Let $R$ be a unitary, associative ring. It is well-known that every $R$-module is the direct limit (filtered colimit) of finitely presented $R$-modules. Is it also true that every short exact sequence of $R$-modules is the direct limit of short exact sequences between finitely presented $R$-modules?

Answer 1

This is false. Intuitively, the problem is that given a short exact sequence $0\to A\to B\to C\to 0$, you can write each of $A$ and $B$ as direct limits of finitely presented modules $(A_i)$ and $(B_i)$, but you can't necessarily do so in such a way that the $A_i$ map injectively to the $B_i$ and so can be part of a short exact sequence.

Here is a counterexample. Let $k$ be a field and $$R=k[x,y_0,y_1,y_2,\dots]/(xy_0,xy_1,xy_2,\dots).$$ I claim first that if $M$ is a finitely presented $R$-module and $a\in M$ is annihilated by $y_n$ for all $n$, then $a\in xM$. To prove this, consider any finite presentation for $M$. There is then some $y_n$ which does not appear in any of the relations in the presentation; let $S\subset R$ be the subring generated by $x$ and the $y_i$ for $i\neq n$. Then using the same presentation over $S$, we get an $S$-module $N$ such that $M=N\otimes_{k[x]}k[x,y_n]/(xy_n)$. It follows that $M$ can be identified with $N\oplus N/xN\oplus N/xN\oplus\dots$, with $y_n$ acting by shifting the direct summands forward by one (since $k[x,y_n]/(xy_n)$ has such a direct sum decomposition as a $k[x]$-module, with the summands being generated by the powers of $y_n$). In particular, any element of $M$ that is annihilated by $y_n$ must be in the first summand $N$ and be divisible by $x$. In particular, then, our element $a\in M$ which is annihilated by $y_n$ is divisible by $x$, as desired.

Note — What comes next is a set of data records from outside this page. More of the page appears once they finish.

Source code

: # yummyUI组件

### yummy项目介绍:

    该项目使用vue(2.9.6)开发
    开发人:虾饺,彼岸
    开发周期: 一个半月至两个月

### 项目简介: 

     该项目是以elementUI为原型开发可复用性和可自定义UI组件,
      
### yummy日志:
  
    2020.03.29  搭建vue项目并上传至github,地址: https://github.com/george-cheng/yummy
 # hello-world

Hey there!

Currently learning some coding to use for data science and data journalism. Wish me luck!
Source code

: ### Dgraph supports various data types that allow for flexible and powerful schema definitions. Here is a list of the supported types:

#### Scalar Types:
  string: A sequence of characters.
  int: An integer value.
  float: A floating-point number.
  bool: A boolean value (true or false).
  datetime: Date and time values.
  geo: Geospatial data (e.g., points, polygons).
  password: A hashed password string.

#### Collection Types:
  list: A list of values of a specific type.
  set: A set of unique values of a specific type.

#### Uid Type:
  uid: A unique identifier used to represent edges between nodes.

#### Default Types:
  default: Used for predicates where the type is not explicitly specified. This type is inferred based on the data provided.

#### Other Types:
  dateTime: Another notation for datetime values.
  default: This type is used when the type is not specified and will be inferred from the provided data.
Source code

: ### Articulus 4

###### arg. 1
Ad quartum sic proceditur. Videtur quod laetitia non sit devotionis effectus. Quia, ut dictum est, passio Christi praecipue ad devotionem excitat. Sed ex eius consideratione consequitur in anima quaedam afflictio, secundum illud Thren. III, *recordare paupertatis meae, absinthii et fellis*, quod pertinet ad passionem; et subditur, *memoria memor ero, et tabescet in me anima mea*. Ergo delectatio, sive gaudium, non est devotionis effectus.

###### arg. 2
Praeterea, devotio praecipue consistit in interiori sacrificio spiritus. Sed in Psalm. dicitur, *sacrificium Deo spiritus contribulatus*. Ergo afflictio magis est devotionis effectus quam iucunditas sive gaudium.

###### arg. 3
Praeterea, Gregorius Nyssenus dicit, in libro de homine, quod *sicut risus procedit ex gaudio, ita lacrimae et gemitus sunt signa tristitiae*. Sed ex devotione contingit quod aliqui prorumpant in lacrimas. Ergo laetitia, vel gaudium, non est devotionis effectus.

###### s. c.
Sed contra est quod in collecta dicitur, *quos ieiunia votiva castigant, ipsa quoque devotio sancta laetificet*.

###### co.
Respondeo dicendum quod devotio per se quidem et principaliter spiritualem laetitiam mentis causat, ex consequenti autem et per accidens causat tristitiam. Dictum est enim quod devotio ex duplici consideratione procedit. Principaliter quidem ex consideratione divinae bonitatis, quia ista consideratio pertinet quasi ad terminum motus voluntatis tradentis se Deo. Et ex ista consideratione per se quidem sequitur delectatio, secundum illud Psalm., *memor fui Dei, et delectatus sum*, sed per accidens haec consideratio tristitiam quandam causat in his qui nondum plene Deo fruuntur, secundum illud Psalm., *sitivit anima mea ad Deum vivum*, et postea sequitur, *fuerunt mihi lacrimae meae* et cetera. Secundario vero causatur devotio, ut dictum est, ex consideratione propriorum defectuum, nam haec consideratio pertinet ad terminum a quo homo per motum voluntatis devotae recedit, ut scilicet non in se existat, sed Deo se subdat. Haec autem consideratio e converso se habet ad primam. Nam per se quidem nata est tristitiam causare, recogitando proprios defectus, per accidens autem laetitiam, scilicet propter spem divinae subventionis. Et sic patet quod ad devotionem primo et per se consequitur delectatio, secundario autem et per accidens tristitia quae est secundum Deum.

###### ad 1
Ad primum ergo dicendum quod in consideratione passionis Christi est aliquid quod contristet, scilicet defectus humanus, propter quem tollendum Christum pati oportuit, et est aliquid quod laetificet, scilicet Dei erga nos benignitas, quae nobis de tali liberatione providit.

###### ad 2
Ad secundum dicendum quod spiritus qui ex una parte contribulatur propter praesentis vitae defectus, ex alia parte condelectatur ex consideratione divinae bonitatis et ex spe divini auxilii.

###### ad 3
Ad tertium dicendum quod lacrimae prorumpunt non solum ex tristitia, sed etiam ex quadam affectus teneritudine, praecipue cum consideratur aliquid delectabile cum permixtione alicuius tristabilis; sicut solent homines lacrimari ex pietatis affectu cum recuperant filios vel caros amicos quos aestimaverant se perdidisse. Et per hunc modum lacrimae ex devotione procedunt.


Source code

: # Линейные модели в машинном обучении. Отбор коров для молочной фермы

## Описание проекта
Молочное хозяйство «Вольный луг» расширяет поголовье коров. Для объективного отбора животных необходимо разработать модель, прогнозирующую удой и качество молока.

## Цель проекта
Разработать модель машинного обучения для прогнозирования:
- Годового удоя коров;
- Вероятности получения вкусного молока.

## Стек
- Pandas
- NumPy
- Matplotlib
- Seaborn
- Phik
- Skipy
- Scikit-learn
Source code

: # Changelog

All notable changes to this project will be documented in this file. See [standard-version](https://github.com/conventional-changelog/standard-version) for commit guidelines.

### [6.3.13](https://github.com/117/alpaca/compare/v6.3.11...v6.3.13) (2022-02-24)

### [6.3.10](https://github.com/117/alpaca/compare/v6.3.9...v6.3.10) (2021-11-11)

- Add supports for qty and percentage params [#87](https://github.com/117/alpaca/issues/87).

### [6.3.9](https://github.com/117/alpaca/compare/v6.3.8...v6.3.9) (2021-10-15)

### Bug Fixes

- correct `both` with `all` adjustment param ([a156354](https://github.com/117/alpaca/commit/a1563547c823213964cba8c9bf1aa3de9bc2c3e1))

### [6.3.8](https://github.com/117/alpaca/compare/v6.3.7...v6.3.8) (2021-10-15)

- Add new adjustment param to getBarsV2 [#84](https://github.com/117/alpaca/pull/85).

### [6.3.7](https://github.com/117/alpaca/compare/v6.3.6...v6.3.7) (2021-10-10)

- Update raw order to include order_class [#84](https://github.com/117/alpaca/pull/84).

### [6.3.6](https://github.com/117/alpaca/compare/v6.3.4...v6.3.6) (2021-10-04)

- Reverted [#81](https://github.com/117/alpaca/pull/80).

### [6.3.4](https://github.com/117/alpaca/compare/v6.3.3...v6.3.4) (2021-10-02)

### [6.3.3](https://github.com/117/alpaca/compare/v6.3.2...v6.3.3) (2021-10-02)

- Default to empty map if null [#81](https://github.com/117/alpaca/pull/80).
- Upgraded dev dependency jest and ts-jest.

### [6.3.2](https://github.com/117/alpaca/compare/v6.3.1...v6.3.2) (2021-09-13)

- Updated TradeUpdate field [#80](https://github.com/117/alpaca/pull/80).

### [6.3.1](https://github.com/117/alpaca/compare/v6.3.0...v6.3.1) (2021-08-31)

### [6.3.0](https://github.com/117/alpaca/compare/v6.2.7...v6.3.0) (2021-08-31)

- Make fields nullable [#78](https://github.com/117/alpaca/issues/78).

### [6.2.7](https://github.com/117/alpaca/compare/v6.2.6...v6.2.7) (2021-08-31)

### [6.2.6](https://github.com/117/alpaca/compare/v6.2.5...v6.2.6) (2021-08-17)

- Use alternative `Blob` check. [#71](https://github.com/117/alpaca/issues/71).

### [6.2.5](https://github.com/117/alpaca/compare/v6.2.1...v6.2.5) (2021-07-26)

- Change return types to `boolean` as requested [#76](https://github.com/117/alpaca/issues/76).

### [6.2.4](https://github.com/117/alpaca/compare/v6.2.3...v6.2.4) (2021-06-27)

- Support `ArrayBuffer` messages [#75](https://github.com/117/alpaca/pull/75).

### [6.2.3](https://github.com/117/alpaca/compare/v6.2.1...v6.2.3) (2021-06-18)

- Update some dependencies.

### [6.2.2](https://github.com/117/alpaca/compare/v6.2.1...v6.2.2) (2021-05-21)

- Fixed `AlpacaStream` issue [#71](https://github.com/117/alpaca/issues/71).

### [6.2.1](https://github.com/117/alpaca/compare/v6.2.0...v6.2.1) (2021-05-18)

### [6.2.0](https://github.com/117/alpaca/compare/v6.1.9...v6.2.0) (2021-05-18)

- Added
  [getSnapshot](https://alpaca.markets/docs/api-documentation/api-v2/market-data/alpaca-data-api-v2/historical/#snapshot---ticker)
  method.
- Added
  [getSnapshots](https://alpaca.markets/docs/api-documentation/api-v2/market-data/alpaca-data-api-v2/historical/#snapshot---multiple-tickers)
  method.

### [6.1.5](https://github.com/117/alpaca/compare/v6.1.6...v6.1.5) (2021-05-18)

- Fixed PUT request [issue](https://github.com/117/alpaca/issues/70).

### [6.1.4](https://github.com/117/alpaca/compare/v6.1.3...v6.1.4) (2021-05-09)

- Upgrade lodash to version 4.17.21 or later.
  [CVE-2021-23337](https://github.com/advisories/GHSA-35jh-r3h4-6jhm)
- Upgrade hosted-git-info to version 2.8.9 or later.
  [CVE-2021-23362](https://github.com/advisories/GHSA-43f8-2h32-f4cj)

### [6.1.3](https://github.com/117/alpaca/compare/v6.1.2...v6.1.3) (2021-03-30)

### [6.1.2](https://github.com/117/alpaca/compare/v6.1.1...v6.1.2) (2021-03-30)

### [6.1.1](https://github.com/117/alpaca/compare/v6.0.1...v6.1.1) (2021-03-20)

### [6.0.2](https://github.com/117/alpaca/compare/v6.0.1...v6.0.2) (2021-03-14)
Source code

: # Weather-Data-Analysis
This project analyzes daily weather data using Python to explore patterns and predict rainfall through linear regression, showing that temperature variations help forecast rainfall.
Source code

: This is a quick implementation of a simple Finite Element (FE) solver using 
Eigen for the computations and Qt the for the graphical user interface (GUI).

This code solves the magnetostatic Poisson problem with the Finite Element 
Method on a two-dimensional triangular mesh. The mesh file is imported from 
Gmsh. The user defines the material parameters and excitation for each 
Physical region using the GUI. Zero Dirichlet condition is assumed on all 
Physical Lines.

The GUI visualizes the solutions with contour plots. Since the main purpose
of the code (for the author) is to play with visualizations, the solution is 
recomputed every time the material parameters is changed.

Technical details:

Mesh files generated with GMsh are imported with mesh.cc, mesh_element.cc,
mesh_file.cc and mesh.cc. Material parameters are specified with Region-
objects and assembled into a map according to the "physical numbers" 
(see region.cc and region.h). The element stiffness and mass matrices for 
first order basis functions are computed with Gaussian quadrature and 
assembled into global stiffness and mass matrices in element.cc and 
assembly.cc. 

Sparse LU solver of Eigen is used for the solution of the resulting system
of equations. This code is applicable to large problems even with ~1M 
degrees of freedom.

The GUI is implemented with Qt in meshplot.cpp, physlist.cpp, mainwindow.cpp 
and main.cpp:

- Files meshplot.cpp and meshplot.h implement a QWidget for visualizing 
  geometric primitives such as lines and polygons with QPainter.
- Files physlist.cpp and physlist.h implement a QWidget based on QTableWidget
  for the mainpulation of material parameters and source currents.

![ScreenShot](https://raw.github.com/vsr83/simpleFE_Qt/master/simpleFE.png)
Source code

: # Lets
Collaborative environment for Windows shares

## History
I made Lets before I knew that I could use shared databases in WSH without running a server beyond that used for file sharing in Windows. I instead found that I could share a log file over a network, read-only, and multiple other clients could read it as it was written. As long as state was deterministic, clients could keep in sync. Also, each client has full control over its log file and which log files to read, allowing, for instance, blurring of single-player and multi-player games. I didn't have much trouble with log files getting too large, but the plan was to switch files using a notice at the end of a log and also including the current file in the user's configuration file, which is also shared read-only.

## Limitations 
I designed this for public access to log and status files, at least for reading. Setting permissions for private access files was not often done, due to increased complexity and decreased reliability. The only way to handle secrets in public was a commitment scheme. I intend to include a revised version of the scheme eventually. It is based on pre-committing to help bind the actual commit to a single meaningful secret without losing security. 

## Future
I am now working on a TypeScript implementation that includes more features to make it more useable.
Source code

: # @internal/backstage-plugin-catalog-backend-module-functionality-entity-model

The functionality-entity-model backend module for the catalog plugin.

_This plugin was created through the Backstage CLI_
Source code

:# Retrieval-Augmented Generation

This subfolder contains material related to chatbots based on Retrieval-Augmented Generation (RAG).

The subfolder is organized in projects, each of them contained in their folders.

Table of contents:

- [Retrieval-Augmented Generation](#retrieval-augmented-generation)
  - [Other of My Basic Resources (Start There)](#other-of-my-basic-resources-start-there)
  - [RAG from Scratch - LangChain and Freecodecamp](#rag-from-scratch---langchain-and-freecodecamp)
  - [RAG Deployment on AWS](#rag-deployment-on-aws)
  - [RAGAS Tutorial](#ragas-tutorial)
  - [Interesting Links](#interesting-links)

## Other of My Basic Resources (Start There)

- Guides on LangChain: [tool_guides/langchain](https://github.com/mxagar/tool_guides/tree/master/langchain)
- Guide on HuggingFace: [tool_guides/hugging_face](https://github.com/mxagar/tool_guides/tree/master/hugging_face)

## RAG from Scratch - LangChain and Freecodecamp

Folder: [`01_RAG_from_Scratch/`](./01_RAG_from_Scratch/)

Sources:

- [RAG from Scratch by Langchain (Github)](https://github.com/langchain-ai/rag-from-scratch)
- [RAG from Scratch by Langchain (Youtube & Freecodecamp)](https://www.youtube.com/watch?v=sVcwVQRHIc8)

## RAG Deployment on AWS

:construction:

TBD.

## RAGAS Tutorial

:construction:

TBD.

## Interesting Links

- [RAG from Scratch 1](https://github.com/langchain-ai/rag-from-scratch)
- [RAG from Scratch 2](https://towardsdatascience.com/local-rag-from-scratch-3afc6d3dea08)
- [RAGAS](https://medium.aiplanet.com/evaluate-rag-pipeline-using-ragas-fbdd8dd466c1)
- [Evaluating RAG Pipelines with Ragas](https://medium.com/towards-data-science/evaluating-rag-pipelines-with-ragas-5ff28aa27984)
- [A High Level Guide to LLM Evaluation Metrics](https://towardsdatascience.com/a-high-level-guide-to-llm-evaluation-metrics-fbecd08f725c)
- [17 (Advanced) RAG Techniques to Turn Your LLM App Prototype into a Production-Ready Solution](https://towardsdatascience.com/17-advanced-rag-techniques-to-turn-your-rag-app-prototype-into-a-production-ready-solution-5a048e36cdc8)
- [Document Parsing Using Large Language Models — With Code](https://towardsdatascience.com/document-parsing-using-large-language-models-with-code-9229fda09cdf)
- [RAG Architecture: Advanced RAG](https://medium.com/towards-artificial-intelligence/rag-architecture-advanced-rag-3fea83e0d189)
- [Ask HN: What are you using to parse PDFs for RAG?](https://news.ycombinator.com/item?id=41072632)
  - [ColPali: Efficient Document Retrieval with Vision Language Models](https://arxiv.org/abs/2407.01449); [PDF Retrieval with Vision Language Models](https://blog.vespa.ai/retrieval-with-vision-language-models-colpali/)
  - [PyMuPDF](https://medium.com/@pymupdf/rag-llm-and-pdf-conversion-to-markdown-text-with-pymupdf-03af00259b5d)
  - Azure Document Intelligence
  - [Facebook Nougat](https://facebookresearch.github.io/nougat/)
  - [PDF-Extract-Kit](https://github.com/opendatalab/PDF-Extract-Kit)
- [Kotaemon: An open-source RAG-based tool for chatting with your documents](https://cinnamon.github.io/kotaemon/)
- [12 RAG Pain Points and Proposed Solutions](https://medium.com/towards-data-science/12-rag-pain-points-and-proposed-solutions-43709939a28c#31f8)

Now I claim that the short exact sequence $$0\to (x)\to R\to R/(x)\to 0$$ of $R$-modules cannot be written as a direct limit of short exact sequences of finitely presented modules. If it could, there would exist a short exact sequence $$0\to K\to M\to M/K\to 0$$ of finitely presented modules together with a homomorphism $f:M\to R$ inducing a map of short exact sequences and an element $a\in M$ such that $f(a)=1$ and $xa\in K$. Now note that $xa$ is annihilated by every $y_n$ and thus must be divisible by $x$ in $K$ since $K$ is finitely presented. But $f(K)\subseteq (x)$, so this would imply $f(xa)=x$ is divisible by $x^2$ in $R$, which is false.